A numeric matrix representing the first sample, where rows are variables and columns are observations.

Y

A numeric matrix representing the second sample, where rows are variables and columns are observations.

alpha

The significance level for the test (e.g., 0.05).

Details

The CLX test is designed to handle high-dimensional data by estimating the covariance matrix, applying thresholding to reduce noise, and transforming the data to white noise. The test statistic is calculated based on the maximum squared difference between the mean vectors, weighted by the inverse of the variances.

Value

A list containing the following components:

statistics

The test statistic.

p.value

The p-value of the test.

alternative

The alternative hypothesis ("two.sided").

method

The method used ("Two-Sample CLX test").

See Also

eigen: Used for eigen-decomposition of the covariance matrix. solve: Used to compute the inverse of the covariance matrix.

Examples

# Example usage:
  set.seed(123)
  p <- 100  # Number of variables
  n1 <- 20  # Sample size for X
  n2 <- 20  # Sample size for Y
  X <- matrix(rnorm(n1 * p), nrow = p, ncol = n1)
  Y <- matrix(rnorm(n2 * p, mean = 0.5), nrow = p, ncol = n2)
  result <- CLX(X, Y, alpha = 0.05)
  print(result)

Two-Sample Covariance Test for High-Dimensional Data

Description

Performs a test to compare the covariance matrices of two high-dimensional samples. This test is designed for situations where the number of variables \( p \) is large relative to the sample sizes \( n_1 \) and \( n_2 \).

Usage

covclx(X, Y)

Arguments

X

A numeric matrix representing the first sample, where rows are observations and columns are variables.

Y

A numeric matrix representing the second sample, where rows are observations and columns are variables.

Details

This function tests the null hypothesis that the covariance matrices of two samples are equal:

H0:Σ1=Σ2H_0: \Sigma_1 = \Sigma_2

against the alternative hypothesis that they are not equal.

The test statistic is based on the maximum normalized squared difference between the two sample covariance matrices. The p-value is computed using an extreme value distribution.

Value

A list containing the following components:

stat

The test statistic.

pval

The p-value of the test.

See Also

cov: Used for calculating sample covariance matrices.

Examples

# Example usage:
  set.seed(123)
  n1 <- 20
  n2 <- 30
  p <- 50
  X <- matrix(rnorm(n1 * p), nrow = n1, ncol = p)
  Y <- matrix(rnorm(n2 * p), nrow = n2, ncol = p)
  result <- covclx(X, Y)
  print(result)

Two-Sample CQ Test for High-Dimensional Covariance Matrices

Description

Performs a two-sample test to compare the covariance matrices of two high-dimensional samples.
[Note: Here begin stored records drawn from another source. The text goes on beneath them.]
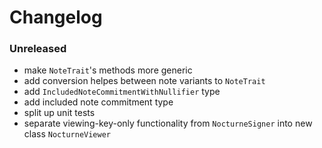 # Changelog

### Unreleased

- make `NoteTrait`'s methods more generic
- add conversion helpes between note variants to `NoteTrait`
- add `IncludedNoteCommitmentWithNullifier` type
- add included note commitment type
- split up unit tests
- separate viewing-key-only functionality from `NocturneSigner` into new class `NocturneViewer`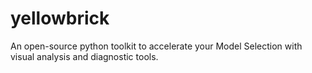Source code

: # yellowbrick
An open-source python toolkit to accelerate your Model Selection with visual analysis and diagnostic tools.
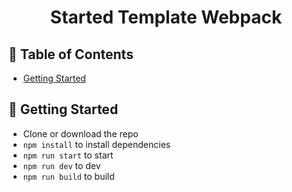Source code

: <h1 align="center">Started Template Webpack</h3>

## 📝 Table of Contents

- [Getting Started](#start)

## 🏁 Getting Started <a name = "start"></a>

- Clone or download the repo
- `npm install` to install dependencies
- `npm run start` to start
- `npm run dev` to dev
- `npm run build` to build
This test is designed for situations where the number of variables \( p \) is large relative to the sample sizes \( n_1 \) and \( n_2 \).

Usage

CQ2(X, Y)

Arguments

X

A numeric matrix representing the first sample, where rows are variables and columns are observations.

Y

A numeric matrix representing the second sample, where rows are variables and columns are observations.

Details

The test statistic is based on the difference between the sample covariance matrices, normalized by their variances. The p-value is computed using a normal approximation.

Value

A list containing the following components:

statistics

The test statistic \( Q_n \).

p.value

The p-value of the test.

alternative

The alternative hypothesis ("two.sided").

method

The method used ("Two-Sample CQ test").

Examples

# Example usage:
  set.seed(123)
  p <- 50
  n1 <- 30
  n2 <- 30
  X <- matrix(rnorm(n1 * p), nrow = p, ncol = n1)
  Y <- matrix(rnorm(n2 * p), nrow = p, ncol = n2)
  result <- CQ2(X, Y)
  print(result)

High-Dimensional Two-Sample Mean Test

Description

Conducts a high-dimensional two-sample mean test with optional variable filtering. This function performs both non-studentized and studentized tests to determine whether the means of two groups are significantly different.

Usage

CZZZ(X, Y, m = 2500, filter = TRUE, alpha = 0.05)

Arguments

X

Matrix representing the first group of data (variables in rows, observations in columns).

Y

Matrix representing the second group of data (variables in rows, observations in columns).

m

Number of bootstrap samples used for the test (default is 2500).

filter

Logical parameter indicating whether to filter variables based on mean differences (default is TRUE).

alpha

Significance level for the test (default is 0.05).

Details

This function performs a high-dimensional two-sample mean test, which is useful when the number of variables (p) is much larger than the number of observations (n). The function includes an optional filtering step to reduce the number of variables based on the difference in means between the two groups.

Value

A list containing the results of the non-studentized and studentized tests. Each result includes:

statistics

The test statistic.

p.value

The p-value of the test.

alternative

The alternative hypothesis (two-sided).

method

The method description.

Examples

# Example usage:
library(MASS)
set.seed(123)
X <- matrix(rnorm(1000), nrow = 100, ncol = 10)  # 100 variables, 10 observations
Y <- matrix(rnorm(1000, mean = 0.5), nrow = 100, ncol = 10)  # Different mean
result <- CZZZ(X, Y, m = 1000, filter = TRUE, alpha = 0.05)
print(result)

High-Dimensional Two-Sample Mean Test

Description

Conducts a high-dimensional two-sample mean test using a modified Hotelling's T-squared statistic. This test is suitable for cases where the number of variables \( p \) is larger than the sample size \( n \).

Usage

SKK(X, Y)

Arguments

X

Matrix representing the first sample (rows are observations, columns are variables).

Y

Matrix representing the second sample (rows are observations, columns are variables).

Details

This function implements a high-dimensional two-sample mean test by adjusting the Hotelling's T-squared statistic. It uses diagonal matrices and a correction factor to handle high-dimensional data.

Value

A list containing:

TSvalue

The test statistic value.

pvalue

The p-value of the test.

Examples

# Example usage:
set.seed(123)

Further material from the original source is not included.